Freelancers model the future of education and work

According to a recent article from CNBC written by Upwork CEO Stephane Kasriel, the future of work may rely more on skills training than four-year degrees. This is based on the Upwork survey Freelancing in America 2018, in which 93% of freelancers said skills training was useful to their work compared to just 79% who cited their college education as useful to their current work.

Freelancers also participate in more upskilling or continued education than traditional full-time workers. According to the survey, 70% of full-time freelancers said they had participated in some kind of skills training within the past six months, while only 49% of non-freelancers did.


College degrees may not be keeping pace

Kasriel claims that these survey results point to two ways that college has not kept up with the future of work.

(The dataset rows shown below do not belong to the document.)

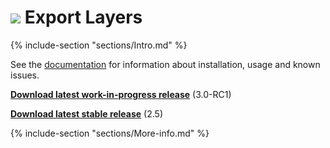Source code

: # ![](docs/images/logo_small.png) Export Layers

{% include-section "sections/Intro.md" %}

See the [documentation](http://khalim19.github.io/gimp-plugin-export-layers/docs)
for information about installation, usage and known issues.

[**Download latest work-in-progress release**](https://github.com/khalim19/gimp-plugin-export-layers/releases/tag/3.0-RC1) (3.0-RC1)

[**Download latest stable release**](https://github.com/khalim19/gimp-plugin-export-layers/releases/download/2.5/export-layers-2.5.zip) (2.5)


{% include-section "sections/More-info.md" %}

First, four-year degrees may “tend to create a false sense of security, perpetuating the illusion that work—and the knowledge it requires—is static.” Rather, workers must continue to learn new skills as technology advances at an increasingly rapid rate.

In fact, many in-demand jobs and skills did not exist as recently as ten years ago. Upwork finds that 70% of the fastest-growing skills are new to its Quarterly Skills Index. What’s more, “the WEF cites one estimate finding that 65% of children entering primary school will end up in jobs that don’t exist yet.” To keep up with this growth, workers must continue their educations throughout their careers.

Second, Kasriel believes that the high cost of a college education is no longer consistently aligned with the benefits of holding a degree. He writes that the cost is “so high now that we have reached a tipping point at which the debt incurred often isn’t outweighed by future earnings potential.”


New education models for the future of work

Kasriel stresses that traditional college education will not become obsolete in the future. However, new education models should be utilized alongside four-year-degrees for a wide range of careers.

Many major companies that once required college degrees are beginning to consider and even hire candidates with nontraditional educations. These include programs for high school graduates to begin working in fields that once required post-secondary degrees as well as tech companies such as Apple and Google “offering well-paying jobs to those with nontraditional education or a high school diploma.”

Finally, Kasriel believes that new education models such as “campus-based, project-focused” programs or online learning will become increasingly valuable to the future workforce.